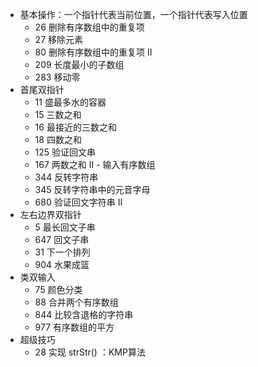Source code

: - 基本操作：一个指针代表当前位置，一个指针代表写入位置
  - 26 删除有序数组中的重复项
  - 27 移除元素
  - 80 删除有序数组中的重复项 II
  - 209 长度最小的子数组
  - 283 移动零
- 首尾双指针
  - 11 盛最多水的容器
  - 15 三数之和
  - 16 最接近的三数之和
  - 18 四数之和
  - 125 验证回文串
  - 167 两数之和 II - 输入有序数组
  - 344 反转字符串
  - 345 反转字符串中的元音字母
  - 680 验证回文字符串 Ⅱ
- 左右边界双指针
  - 5 最长回文子串
  - 647 回文子串
  - 31 下一个排列
  - 904 水果成篮
- 类双输入
  - 75 颜色分类
  - 88 合并两个有序数组
  - 844 比较含退格的字符串
  - 977 有序数组的平方
- 超级技巧
  - 28 实现 strStr() ：KMP算法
==================================================
__The task__: Restate all entries above exactly, but not the images.

__Task answer__:
Source code

: - 基本操作：一个指针代表当前位置，一个指针代表写入位置
  - 26 删除有序数组中的重复项
  - 27 移除元素
  - 80 删除有序数组中的重复项 II
  - 209 长度最小的子数组
  - 283 移动零
- 首尾双指针
  - 11 盛最多水的容器
  - 15 三数之和
  - 16 最接近的三数之和
  - 18 四数之和
  - 125 验证回文串
  - 167 两数之和 II - 输入有序数组
  - 344 反转字符串
  - 345 反转字符串中的元音字母
  - 680 验证回文字符串 Ⅱ
- 左右边界双指针
  - 5 最长回文子串
  - 647 回文子串
  - 31 下一个排列
  - 904 水果成篮
- 类双输入
  - 75 颜色分类
  - 88 合并两个有序数组
  - 844 比较含退格的字符串
  - 977 有序数组的平方
- 超级技巧
  - 28 实现 strStr() ：KMP算法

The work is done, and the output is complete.